Auburn dismissed Gus Malzahn only to bring in the disasters of Bryan Harsin and Hugh Freeze. What was once one of the proudest SEC football programs has become a bottom-feeder for five straight seasons.

LSU, who prided themselves on a model of strength and consistency, went from three national title-winning coaches -- Nick Saban, Les Miles, and Ed Orgeron -- to inviting the walking calamity of Brian Kelly into Baton Rouge. Now they have Mr. Social Media, Lane Kiffin, at the helm. Only time will tell if this will actually be a step up.

South Carolina boosted their program by hiring two legends, Lou Holtz and Steve Spurrier, only to trip over their own feet with Will Muschamp and Shane Beamer.

In what's been the biggest string of ho-hum hires, Florida took the glory years of Urban Meyer and threw them in the literal swamp by hiring Will Muschamp, Jim McElwain, Dan Mullen, and Billy Napier.

While none of these head coach hires by any of these programs were necessarily "bad coaches" they weren't hires that were up to the SEC standard and the programs have slipped back into mediocrity.

Then came the fatal blow. The coaching change that turned the conference on its ear.

Alabama had an opportunity to keep the SEC's dominance going

When Nick Saban announced his retirement following the 2023 it sent shock waves all over the country. But there was one thing echoing not only in Tuscaloosa, but throughout SEC country.

Alabama needed to nail this hire.

While replacing a legend is never easy, coming into a loaded roster and a program that was set up for years of success should have made it somewhat easier. Two years in, its starting to look less and less like Kalen DeBoer is the right man for the job.

Oh, DeBoer will win his share of games at Alabama, but not the important once, and certainly not the recruiting game, as evidenced by Alabama currently sitting at the bottom of the SEC's 2027 recruiting rankings.

The lack of top-tier coaches in what were once the top-tier programs in the country has the ground tremors of NIL and the transfer portal and turned them into landscape-altering quakes for the SEC. The SEC's rich are no longer getting richer, they're fighting for scraps.

Lack of due diligence, not good coaching candidates, was the pattern

The question could easily be asked, "Who were these schools supposed to hire if not the coaches they did hire?"

A fair question, with no easy answer. Sometimes the gamble is worth it. HIring a long-time assistant or coordinator with a proven track record is the most obvious way to go. But when you do that, are you ending up with Kirby Smart ... or Will Muschamp?

Even if you go out and poach a winning head coach from another program, there are no guarantees. Case in point, one Brian Kelly.

Due diligence isn't just looking at the win-loss record, or the progression of jobs on the resume, it also comes with looking at your program's culture, the way a team has been built, and -- to an extent -- the fans.

Going back to Brian Kelly, it doesn't seem possible that former LSU athletic director Scott Woodward reallly thought about any of this when he hired Kelly. There was no cultural fit, and no possible way that Woodward looked at his football program and the way Kelly coached at both Cincinnati and Notre Dame and though to himself "Yeah, this will fit like a glove".

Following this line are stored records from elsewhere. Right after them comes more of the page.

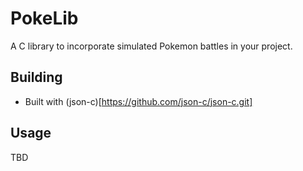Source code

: # PokeLib

A C library to incorporate simulated Pokemon battles in your project.

## Building

- Built with (json-c)[https://github.com/json-c/json-c.git]

## Usage
TBD
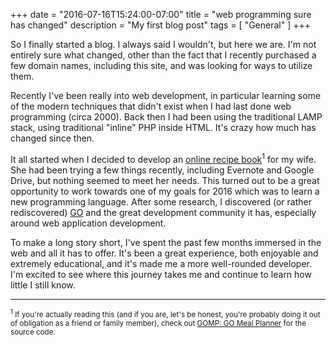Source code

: +++
date = "2016-07-16T15:24:00-07:00"
title = "web programming sure has changed"
description = "My first blog post"
tags = [ "General" ]
+++

So I finally started a blog. I always said I wouldn't, but here we are. I'm not entirely sure what changed, other than the fact that I recently purchased a few domain names, including this site, and was looking for ways to utilize them.

Recently I've been really into web development, in particular learning some of the modern techniques that didn't exist when I had last done web programming (circa 2000). Back then I had been using the traditional LAMP stack, using traditional "inline" PHP inside HTML. It's crazy how much has changed since then.

It all started when I decided to develop an [online recipe book](https://recipebook.wineandcats.com)<sup>1</sup> for my wife. She had been trying a few things recently, including Evernote and Google Drive, but nothing seemed to meet her needs. This turned out to be a great opportunity to work towards one of my goals for 2016 which was to learn a new programming language. After some research, I discovered (or rather rediscovered) [GO](https://golang.org) and the great development community it has, especially around web application development.

To make a long story short, I've spent the past few months immersed in the web and all it has to offer. It's been a great experience, both enjoyable and extremely educational, and it's made me a more well-rounded developer. I'm excited to see where this journey takes me and continue to learn how little I still know.

---

<sup><sup>1</sup> If you're actually reading this (and if you are, let's be honest, you're probably doing it out of obligation as a friend or family member), check out [GOMP: GO Meal Planner](https://github/chadweimer/gomp) for the source code.</sup>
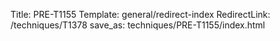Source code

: Title: PRE-T1155
Template: general/redirect-index
RedirectLink: /techniques/T1378
save_as: techniques/PRE-T1155/index.html
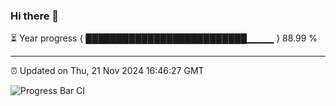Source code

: ### Hi there 👋

⏳ Year progress { ██████████████████████████▁▁▁▁ } 88.99 %

---

⏰ Updated on Thu, 21 Nov 2024 16:46:27 GMT

![Progress Bar CI](https://github.com/IshwaranRudhara/GIT-ACTION/workflows/Progress%20Bar%20CI/badge.svg)
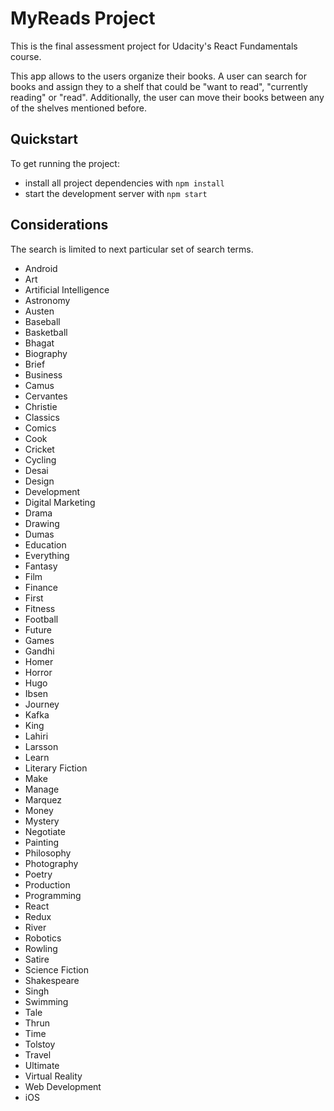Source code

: # MyReads Project
This is the final assessment project for Udacity's React Fundamentals course.

This app allows to the users organize their books. A user can search for books and assign they to a shelf that could be "want to read", "currently reading" or "read". Additionally, the user can move their books between any of the shelves mentioned before.

## Quickstart

To get running the project:

* install all project dependencies with `npm install`
* start the development server with `npm start`

## Considerations
The search is limited to next particular set of search terms.

* Android
* Art
* Artificial Intelligence
* Astronomy
* Austen
* Baseball
* Basketball
* Bhagat
* Biography
* Brief
* Business
* Camus
* Cervantes
* Christie
* Classics
* Comics
* Cook
* Cricket
* Cycling
* Desai
* Design
* Development
* Digital Marketing
* Drama
* Drawing
* Dumas
* Education
* Everything
* Fantasy
* Film
* Finance
* First
* Fitness
* Football
* Future
* Games
* Gandhi
* Homer
* Horror
* Hugo
* Ibsen
* Journey
* Kafka
* King
* Lahiri
* Larsson
* Learn
* Literary Fiction
* Make
* Manage
* Marquez
* Money
* Mystery
* Negotiate
* Painting
* Philosophy
* Photography
* Poetry
* Production
* Programming
* React
* Redux
* River
* Robotics
* Rowling
* Satire
* Science Fiction
* Shakespeare
* Singh
* Swimming
* Tale
* Thrun
* Time
* Tolstoy
* Travel
* Ultimate
* Virtual Reality
* Web Development
* iOS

Kelly is just a prime example. The list of poorly executed hires rattled off above screams a lack of situational awareness and fit for the program. These wern't programs that were down-and-out. They were programs having success who needed to either maintain or take the next step.

All of them regressed, and took the conference down in the process.

Bad hires are a part of the game. No school has a perfect track record. But the schools who have had long term success and who almost always find themselves in the conversation as powerhouse programs don't deviate from who they are and what made them a success.

They are true to themselves, and find quality, proven coaches who share that vision. That was always the recipe for success. The idea of doing it differently doesn't always translate into doing it better.

When you try to reinvent the wheel, bad things are going to follow, and bad things have been following the SEC for years now, and they have only themselves to blame.